Émergeant timidement dans la littérature sous la plume du poète-galérien Pierre-Corneille de Blessebois dans son étrange roman colonial, libertin et sceptique Le Zombi du Grand Pérou ou la Comtesse de Cocagne (1697), la figure du zombie, initialement issue des brumes du syncrétisme religieux afro-caribéen, intrigue durablement la conscience coloniale occidentale. Héritier des traditions africainesde corps réanimés en guise de serviteurs par les sorciers du Bénin, de Zambie, Tanzanie ou Ghana, le zombie (du kimbundu nzúmbe qui veut dire « esprit ») s’intègre dans le conglomérat hybride de croyances et de rites qui peu à peu configure le Vaudou haïtien. Emblème de la logique de la peur qui régit la société esclavagiste, il devient à la fois instrument de contrôle, métaphore vivante de l’esclavage (il est de fait un esclave élevé au carré) et menace désespérée des dominés à l’égard de leurs maîtres. D’où la profonde bivalence du regard colonial à son sujet, à la fois sceptique de ce qu’il juge comme une superstition primitive et néanmoins anxieux à l’égard de son éventuelle efficacité, ne serait-ce que comme croyance subversive de résistance.

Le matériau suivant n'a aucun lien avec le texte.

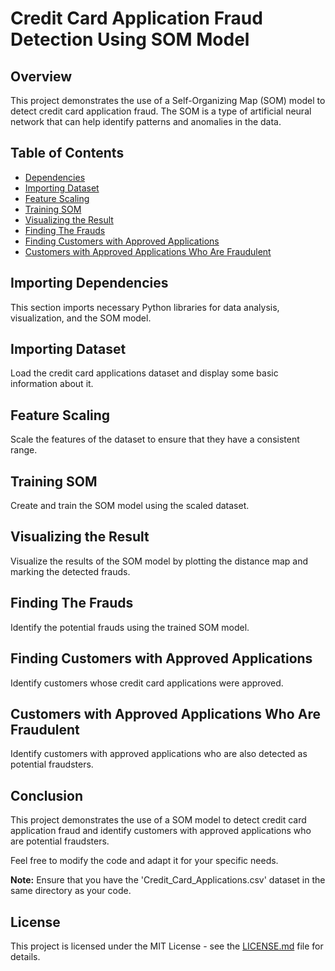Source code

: # Credit Card Application Fraud Detection Using SOM Model

## Overview
This project demonstrates the use of a Self-Organizing Map (SOM) model to detect credit card application fraud. The SOM is a type of artificial neural network that can help identify patterns and anomalies in the data.

## Table of Contents
- [Dependencies](#importing-dependencies)
- [Importing Dataset](#importing-dataset)
- [Feature Scaling](#feature-scaling)
- [Training SOM](#training-som)
- [Visualizing the Result](#visualizing-the-result)
- [Finding The Frauds](#finding-the-frauds)
- [Finding Customers with Approved Applications](#finding-customers-with-approved-applications)
- [Customers with Approved Applications Who Are Fraudulent](#customers-with-approved-applications-who-are-fraudulent)

## Importing Dependencies
This section imports necessary Python libraries for data analysis, visualization, and the SOM model.

## Importing Dataset
Load the credit card applications dataset and display some basic information about it.

## Feature Scaling
Scale the features of the dataset to ensure that they have a consistent range.

## Training SOM
Create and train the SOM model using the scaled dataset.

## Visualizing the Result
Visualize the results of the SOM model by plotting the distance map and marking the detected frauds.

## Finding The Frauds
Identify the potential frauds using the trained SOM model.

## Finding Customers with Approved Applications
Identify customers whose credit card applications were approved.

## Customers with Approved Applications Who Are Fraudulent
Identify customers with approved applications who are also detected as potential fraudsters.

## Conclusion
This project demonstrates the use of a SOM model to detect credit card application fraud and identify customers with approved applications who are potential fraudsters.

Feel free to modify the code and adapt it for your specific needs.

**Note:** Ensure that you have the 'Credit_Card_Applications.csv' dataset in the same directory as your code.

## License
This project is licensed under the MIT License - see the [LICENSE.md](LICENSE.md) file for details.
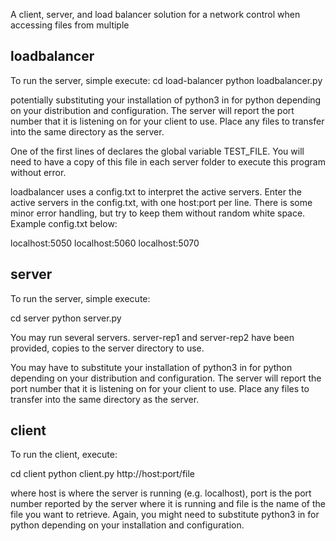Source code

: A client, server, and load balancer solution for a network control when accessing files from multiple

loadbalancer
------

To run the server, simple execute:
  cd load-balancer
  python loadbalancer.py

potentially substituting your installation of python3 in for python depending
on your distribution and configuration.  The server will report the port 
number that it is listening on for your client to use.  Place any files to 
transfer into the same directory as the server.

One of the first lines of declares the global variable TEST_FILE. You will need
to have a copy of this file in each server folder to execute this program without 
error.

loadbalancer uses a config.txt to interpret the active servers. Enter the active servers
in the config.txt, with one host:port per line. There is some minor error handling,
but try to keep them without random white space. Example config.txt below:

localhost:5050
localhost:5060
localhost:5070


server
------

To run the server, simple execute:

  cd server
  python server.py

You may run several servers. server-rep1 and server-rep2 have been provided, 
copies to the server directory to use. 

You may have to substitute your installation of python3 in for python depending 
on your distribution and configuration.  The server will report the port number 
that it is listening on for your client to use.  Place any files to transfer into 
the same directory as the server.

client
------

To run the client, execute:

  cd client
  python client.py http://host:port/file

where host is where the server is running (e.g. localhost), port is the port 
number reported by the server where it is running and file is the name of the 
file you want to retrieve.  Again, you might need to substitute python3 in for
python depending on your installation and configuration.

Des origines afro-caribéennes aux premières insertions dans l’imaginaire occidental, avec le rôle décisif de l’occupation américaine d’Haïti (1915-1934) et du best-seller de William Seabrook, « L’île magique » en 1929, rôles tous deux soulignés par l’auteur, le zombie s’installe, le premier archétype en étant fourni par le film « White Zombie » de Victor Halperin (1932), que l’auteur relie judicieusement à la figure de la dépossession et de la paupérisation liées à la Grande Dépression, et de la réappropriation américaine d’un passé marqué à la fois par le traumatisme honteux de l’esclavagisme et par la présence bien réelle de la ségrégation raciale.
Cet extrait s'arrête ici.